**Brief:** The answer must be every line below that contains the string "dbinom".

**Dataset records:**
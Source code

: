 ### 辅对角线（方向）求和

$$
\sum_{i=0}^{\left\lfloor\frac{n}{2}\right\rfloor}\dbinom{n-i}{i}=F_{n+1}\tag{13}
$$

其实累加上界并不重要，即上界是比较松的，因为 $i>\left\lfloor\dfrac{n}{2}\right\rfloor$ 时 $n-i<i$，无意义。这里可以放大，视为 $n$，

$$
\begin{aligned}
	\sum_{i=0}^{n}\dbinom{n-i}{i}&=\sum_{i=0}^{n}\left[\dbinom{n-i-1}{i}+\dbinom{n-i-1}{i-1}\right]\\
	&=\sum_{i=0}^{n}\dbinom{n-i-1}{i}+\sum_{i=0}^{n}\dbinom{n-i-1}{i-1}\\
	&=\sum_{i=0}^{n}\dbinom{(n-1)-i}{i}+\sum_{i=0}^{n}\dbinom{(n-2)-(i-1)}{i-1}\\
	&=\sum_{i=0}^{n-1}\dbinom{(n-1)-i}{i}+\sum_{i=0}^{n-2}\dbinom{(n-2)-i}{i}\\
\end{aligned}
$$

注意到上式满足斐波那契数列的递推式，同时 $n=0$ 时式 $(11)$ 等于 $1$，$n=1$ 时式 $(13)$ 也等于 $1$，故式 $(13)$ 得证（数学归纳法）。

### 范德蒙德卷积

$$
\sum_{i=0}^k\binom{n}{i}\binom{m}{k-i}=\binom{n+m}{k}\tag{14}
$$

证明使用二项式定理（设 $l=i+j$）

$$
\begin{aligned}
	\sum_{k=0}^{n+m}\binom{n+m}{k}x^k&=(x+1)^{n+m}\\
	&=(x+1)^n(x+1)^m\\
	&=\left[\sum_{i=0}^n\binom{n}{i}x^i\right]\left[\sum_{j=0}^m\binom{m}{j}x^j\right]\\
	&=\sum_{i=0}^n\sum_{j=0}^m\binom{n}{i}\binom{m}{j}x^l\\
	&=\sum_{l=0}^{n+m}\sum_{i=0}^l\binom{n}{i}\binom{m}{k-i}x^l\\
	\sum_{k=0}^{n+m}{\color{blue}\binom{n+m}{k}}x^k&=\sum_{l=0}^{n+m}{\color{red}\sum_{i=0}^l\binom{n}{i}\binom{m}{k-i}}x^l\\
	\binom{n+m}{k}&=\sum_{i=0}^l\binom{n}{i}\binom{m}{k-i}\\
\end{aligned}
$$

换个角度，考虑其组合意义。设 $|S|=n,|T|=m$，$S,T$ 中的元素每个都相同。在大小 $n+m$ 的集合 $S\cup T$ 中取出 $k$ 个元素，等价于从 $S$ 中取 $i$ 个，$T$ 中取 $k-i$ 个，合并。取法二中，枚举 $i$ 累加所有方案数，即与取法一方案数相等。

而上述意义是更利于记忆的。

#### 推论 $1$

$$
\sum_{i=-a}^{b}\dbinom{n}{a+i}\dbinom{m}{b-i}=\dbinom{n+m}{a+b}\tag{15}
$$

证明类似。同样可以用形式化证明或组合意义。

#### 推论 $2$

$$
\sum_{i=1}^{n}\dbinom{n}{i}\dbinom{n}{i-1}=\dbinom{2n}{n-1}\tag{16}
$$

**Response to the exercise:**
\sum_{i=0}^{\left\lfloor\frac{n}{2}\right\rfloor}\dbinom{n-i}{i}=F_{n+1}\tag{13}
	\sum_{i=0}^{n}\dbinom{n-i}{i}&=\sum_{i=0}^{n}\left[\dbinom{n-i-1}{i}+\dbinom{n-i-1}{i-1}\right]\\
	&=\sum_{i=0}^{n}\dbinom{n-i-1}{i}+\sum_{i=0}^{n}\dbinom{n-i-1}{i-1}\\
	&=\sum_{i=0}^{n}\dbinom{(n-1)-i}{i}+\sum_{i=0}^{n}\dbinom{(n-2)-(i-1)}{i-1}\\
	&=\sum_{i=0}^{n-1}\dbinom{(n-1)-i}{i}+\sum_{i=0}^{n-2}\dbinom{(n-2)-i}{i}\\
\sum_{i=-a}^{b}\dbinom{n}{a+i}\dbinom{m}{b-i}=\dbinom{n+m}{a+b}\tag{15}
\sum_{i=1}^{n}\dbinom{n}{i}\dbinom{n}{i-1}=\dbinom{2n}{n-1}\tag{16}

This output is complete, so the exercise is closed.